Required work =>
Please restate every entry exactly. Leave out the pictures.

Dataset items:

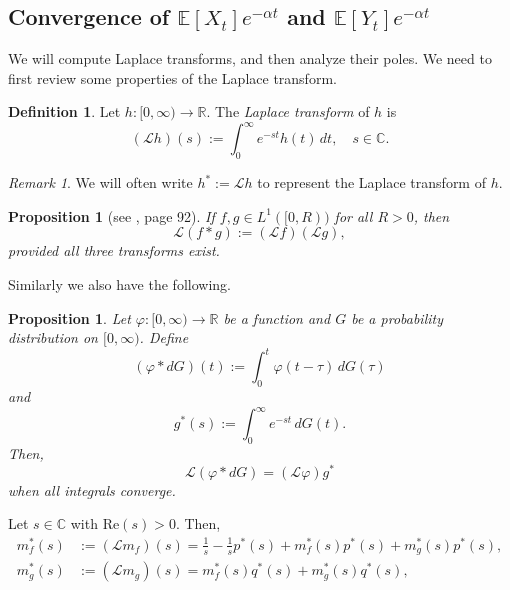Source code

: \documentclass[12pt]{amsart}
\theoremstyle{plain}
\newtheorem{prop}[thm]{Proposition}
\theoremstyle{definition}
\newtheorem{defn}[thm]{Definition}
\theoremstyle{remark}
\newtheorem*{rem}{Remark}
\theoremstyle{definition}
\renewcommand{\Re}{\text{Re}}
\begin{document}
\subsection{Convergence of $\mathbb{E}[X_t]e^{-\alpha t}$ and $\mathbb{E}[Y_t]e^{-\alpha t}$}

We will compute Laplace transforms, and then analyze their poles.  We need to first review some properties of the Laplace transform.

\begin{defn}
Let $h: [0,\infty) \to \mathbb{R}$. The \emph{Laplace transform} of $h$ is
\begin{equation}
(\mathcal{L}h)(s) := \int_0^\infty e^{-st} h(t) \, dt, \quad s \in \mathbb{C}.
\end{equation}
\end{defn}
\begin{rem}
We will often write $h^* := \mathcal{L}h$ to represent the Laplace transform of $h$.
\end{rem}

\begin{prop}[see \cite{widder}, page 92]
If $f,g \in L^1([0,R))$ for all $R>0$, then
\begin{equation}
\mathcal{L}(f \ast g) := (\mathcal{L}f)(\mathcal{L}g),
\end{equation}
provided all three transforms exist.
\end{prop}

Similarly we also have the following.

\begin{prop}
Let $\varphi:[0,\infty) \to \mathbb{R}$ be a function and $G$ be a probability distribution on $[0,\infty)$. Define
\begin{equation}
(\varphi \ast dG)(t) := \int_0^t \varphi(t-\tau) \, dG(\tau)
\end{equation}
and
\begin{equation}
g^*(s) := \int_0^\infty e^{-st} \,dG(t).
\end{equation}
Then,
\begin{equation}
\mathcal{L}(\varphi \ast dG) = (\mathcal{L}\varphi) g^*
\end{equation}
when all integrals converge.
\end{prop}

Let $s \in \mathbb{C}$ with $\Re(s) > 0$. Then,
\begin{equation}
\begin{aligned}
m_f^*(s) & := (\mathcal{L}m_f)(s) = \frac{1}{s} - \frac{1}{s}p^*(s) + m_f^*(s)p^*(s) + m_g^*(s)p^*(s), \\
m_g^*(s) & := (\mathcal{L}m_g)(s) = m_f^*(s)q^*(s) + m_g^*(s)q^*(s),
\end{aligned}
\end{equation}
\end{document}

Exercise answer =>
Source code

: \documentclass[12pt]{amsart}
\theoremstyle{plain}
\newtheorem{prop}[thm]{Proposition}
\theoremstyle{definition}
\newtheorem{defn}[thm]{Definition}
\theoremstyle{remark}
\newtheorem*{rem}{Remark}
\theoremstyle{definition}
\renewcommand{\Re}{\text{Re}}
\begin{document}
\subsection{Convergence of $\mathbb{E}[X_t]e^{-\alpha t}$ and $\mathbb{E}[Y_t]e^{-\alpha t}$}

We will compute Laplace transforms, and then analyze their poles.  We need to first review some properties of the Laplace transform.

\begin{defn}
Let $h: [0,\infty) \to \mathbb{R}$. The \emph{Laplace transform} of $h$ is
\begin{equation}
(\mathcal{L}h)(s) := \int_0^\infty e^{-st} h(t) \, dt, \quad s \in \mathbb{C}.
\end{equation}
\end{defn}
\begin{rem}
We will often write $h^* := \mathcal{L}h$ to represent the Laplace transform of $h$.
\end{rem}

\begin{prop}[see \cite{widder}, page 92]
If $f,g \in L^1([0,R))$ for all $R>0$, then
\begin{equation}
\mathcal{L}(f \ast g) := (\mathcal{L}f)(\mathcal{L}g),
\end{equation}
provided all three transforms exist.
\end{prop}

Similarly we also have the following.

\begin{prop}
Let $\varphi:[0,\infty) \to \mathbb{R}$ be a function and $G$ be a probability distribution on $[0,\infty)$. Define
\begin{equation}
(\varphi \ast dG)(t) := \int_0^t \varphi(t-\tau) \, dG(\tau)
\end{equation}
and
\begin{equation}
g^*(s) := \int_0^\infty e^{-st} \,dG(t).
\end{equation}
Then,
\begin{equation}
\mathcal{L}(\varphi \ast dG) = (\mathcal{L}\varphi) g^*
\end{equation}
when all integrals converge.
\end{prop}

Let $s \in \mathbb{C}$ with $\Re(s) > 0$. Then,
\begin{equation}
\begin{aligned}
m_f^*(s) & := (\mathcal{L}m_f)(s) = \frac{1}{s} - \frac{1}{s}p^*(s) + m_f^*(s)p^*(s) + m_g^*(s)p^*(s), \\
m_g^*(s) & := (\mathcal{L}m_g)(s) = m_f^*(s)q^*(s) + m_g^*(s)q^*(s),
\end{aligned}
\end{equation}
\end{document}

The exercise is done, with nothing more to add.